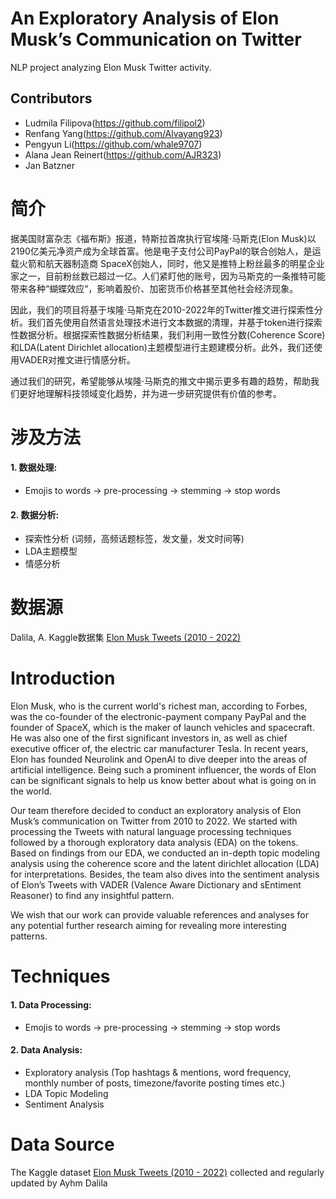 An Exploratory Analysis of Elon Musk’s Communication on Twitter
=============
NLP project analyzing Elon Musk Twitter activity.

Contributors
------------
- Ludmila Filipova(https://github.com/filipol2)
- Renfang Yang(https://github.com/Alvayang923)
- Pengyun Li(https://github.com/whale9707)
- Alana Jean Reinert(https://github.com/AJR323)
- Jan Batzner

简介
=============
据美国财富杂志《福布斯》报道，特斯拉首席执行官埃隆·马斯克(Elon Musk)以2190亿美元净资产成为全球首富。他是电子支付公司PayPal的联合创始人，是运载火箭和航天器制造商 SpaceX创始人，同时，他又是推特上粉丝最多的明星企业家之一，目前粉丝数已超过一亿。人们紧盯他的账号，因为马斯克的一条推特可能带来各种“蝴蝶效应“，影响着股价、加密货币价格甚至其他社会经济现象。

因此，我们的项目将基于埃隆·马斯克在2010-2022年的Twitter推文进行探索性分析。我们首先使用自然语言处理技术进行文本数据的清理，并基于token进行探索性数据分析。根据探索性数据分析结果，我们利用一致性分数(Coherence Score)和LDA(Latent Dirichlet allocation)主题模型进行主题建模分析。此外，我们还使用VADER对推文进行情感分析。

通过我们的研究，希望能够从埃隆·马斯克的推文中揭示更多有趣的趋势，帮助我们更好地理解科技领域变化趋势，并为进一步研究提供有价值的参考。


涉及方法
=============

#### 1. 数据处理:

- Emojis to words -> pre-processing -> stemming -> stop words

#### 2. 数据分析:

- 探索性分析 (词频，高频话题标签，发文量，发文时间等)
- LDA主题模型
- 情感分析

数据源
=============
Dalila, A. Kaggle数据集 [Elon Musk Tweets (2010 - 2022)](https://www.kaggle.com/datasets/ayhmrba/elon-musk-tweets-2010-2021) 


Introduction
=============
Elon Musk, who is the current world's richest man, according to Forbes, was the co-founder of  the electronic-payment company PayPal and the founder of  SpaceX, which is the maker of launch vehicles and spacecraft. He was also one of the first significant investors in, as well as chief executive officer of, the electric car manufacturer Tesla. In recent years, Elon has founded Neurolink and OpenAI to dive deeper into the areas of artificial intelligence. Being such a prominent  influencer, the words of Elon can be significant signals to help us know better about what is going on in the world. 

Our team therefore decided to conduct an exploratory analysis of Elon Musk’s communication on Twitter from 2010 to 2022. We started with processing the Tweets with natural language processing techniques followed by a thorough exploratory data analysis (EDA) on the tokens. Based on findings from our EDA, we conducted an in-depth topic modeling analysis using the coherence score and the latent dirichlet allocation (LDA) for interpretations. Besides, the team also dives into the sentiment analysis of Elon’s Tweets with VADER (Valence Aware Dictionary and sEntiment Reasoner) to find any insightful pattern. 

We wish that our work can provide valuable references and analyses for any potential further research aiming for revealing more interesting patterns. 


Techniques
=============

#### 1. Data Processing:

- Emojis to words -> pre-processing -> stemming -> stop words

#### 2. Data Analysis:

- Exploratory analysis (Top hashtags & mentions, word frequency, monthly number of posts, timezone/favorite posting times etc.)
- LDA Topic Modeling
- Sentiment Analysis

Data Source
=============
The Kaggle dataset [Elon Musk Tweets (2010 - 2022)](https://www.kaggle.com/datasets/ayhmrba/elon-musk-tweets-2010-2021) collected and regularly updated by Ayhm Dalila


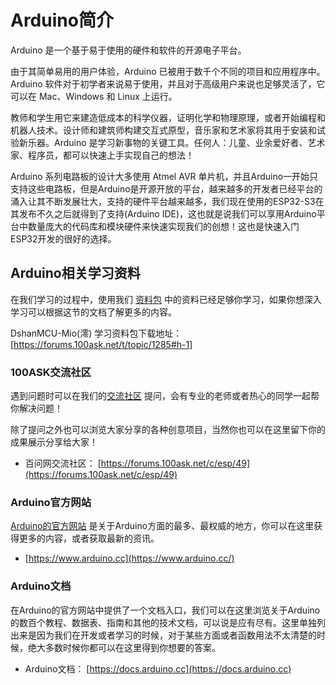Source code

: # Arduino简介

Arduino 是一个基于易于使用的硬件和软件的开源电子平台。

由于其简单易用的用户体验，Arduino 已被用于数千个不同的项目和应用程序中。Arduino 软件对于初学者来说易于使用，并且对于高级用户来说也足够灵活了，它可以在 Mac、Windows 和 Linux 上运行。

教师和学生用它来建造低成本的科学仪器，证明化学和物理原理，或者开始编程和机器人技术。设计师和建筑师构建交互式原型，音乐家和艺术家将其用于安装和试验新乐器。Arduino 是学习新事物的关键工具。任何人：儿童、业余爱好者、艺术家、程序员，都可以快速上手实现自己的想法！

Arduino 系列电路板的设计大多使用 Atmel AVR 单片机，并且Arduino一开始只支持这些电路板，但是Arduino是开源开放的平台，越来越多的开发者已经平台的涌入让其不断发展壮大，支持的硬件平台越来越多，我们现在使用的ESP32-S3在其发布不久之后就得到了支持(Arduino IDE)，这也就是说我们可以享用Arduino平台中数量庞大的代码库和模块硬件来快速实现我们的创想！这也是快速入门ESP32开发的很好的选择。

## Arduino相关学习资料

在我们学习的过程中，使用我们 [资料包](https://forums.100ask.net/t/topic/1285#h-1) 中的资料已经足够你学习，如果你想深入学习可以根据这节的文档了解更多的内容。

DshanMCU-Mio(澪) 学习资料包下载地址：[https://forums.100ask.net/t/topic/1285#h-1]

### 100ASK交流社区

遇到问题时可以在我们的[交流社区](https://forums.100ask.net/c/esp/49) 提问，会有专业的老师或者热心的同学一起帮你解决问题！

除了提问之外也可以浏览大家分享的各种创意项目，当然你也可以在这里留下你的成果展示分享给大家！

- 百问网交流社区： [https://forums.100ask.net/c/esp/49](https://forums.100ask.net/c/esp/49)

### Arduino官方网站

[Arduino的官方网站](https://www.arduino.cc/) 是关于Arduino方面的最多、最权威的地方，你可以在这里获得更多的内容，或者获取最新的资讯。

- [https://www.arduino.cc](https://www.arduino.cc/)

### Arduino文档

在Arduino的官方网站中提供了一个文档入口，我们可以在这里浏览关于Arduino的数百个教程、数据表、指南和其他的技术文档，可以说是应有尽有。这里单独列出来是因为我们在开发或者学习的时候，对于某些方面或者函数用法不太清楚的时候，绝大多数时候你都可以在这里得到你想要的答案。

- Arduino文档： [https://docs.arduino.cc](https://docs.arduino.cc)

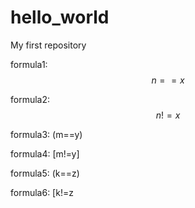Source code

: 
# hello_world

My first repository

<script type="text/javascript" async
  src="https://cdnjs.cloudflare.com/ajax/libs/mathjax/2.7.1/MathJax.js?...">
</script>

formula1: $$n==x$$

formula2: $$n!=x$$

formula3: (m==y)

formula4: [m!=y]

formula5: \(k==z\)

formula6: \[k!=z
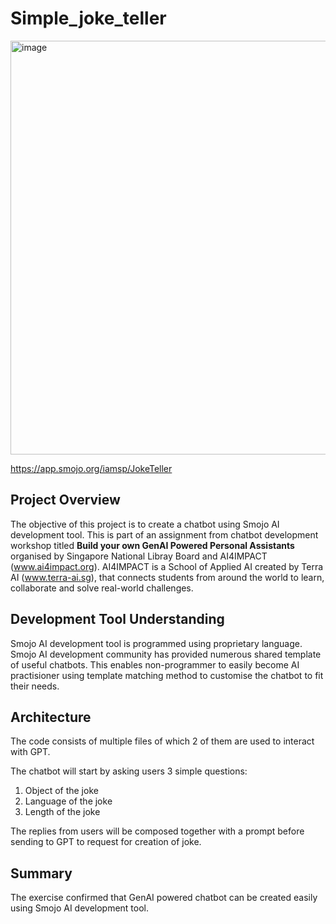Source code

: # Simple_joke_teller

<img width="662" alt="image" src="https://github.com/user-attachments/assets/c732a9bc-9c34-40ae-b409-d1418cb0a49e">

https://app.smojo.org/iamsp/JokeTeller

## Project Overview
The objective of this project is to create a chatbot using Smojo AI development tool. This is part of an assignment from chatbot development workshop titled **Build your own GenAI Powered Personal Assistants** organised by Singapore National Libray Board and AI4IMPACT (www.ai4impact.org). AI4IMPACT is a School of Applied AI created by Terra AI (www.terra-ai.sg), that connects students from around the world to learn, collaborate and solve real-world challenges.

## Development Tool Understanding
Smojo AI development tool is programmed using proprietary language. Smojo AI development community has provided numerous shared template of useful chatbots. This enables non-programmer to easily become AI practisioner using template matching method to customise the chatbot to fit their needs. 

## Architecture 
The code consists of multiple files of which 2 of them are used to interact with GPT. 

The chatbot will start by asking users 3 simple questions:
1. Object of the joke
2. Language of the joke
3. Length of the joke

The replies from users will be composed together with a prompt before sending to GPT to request for creation of joke. 

## Summary
The exercise confirmed that GenAI powered chatbot can be created easily using Smojo AI development tool.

▸ Problem to work on
Count the lines of the material that contain the word "kaggle" and state the resulting number without further remark.

▸ Reply to the exercise
2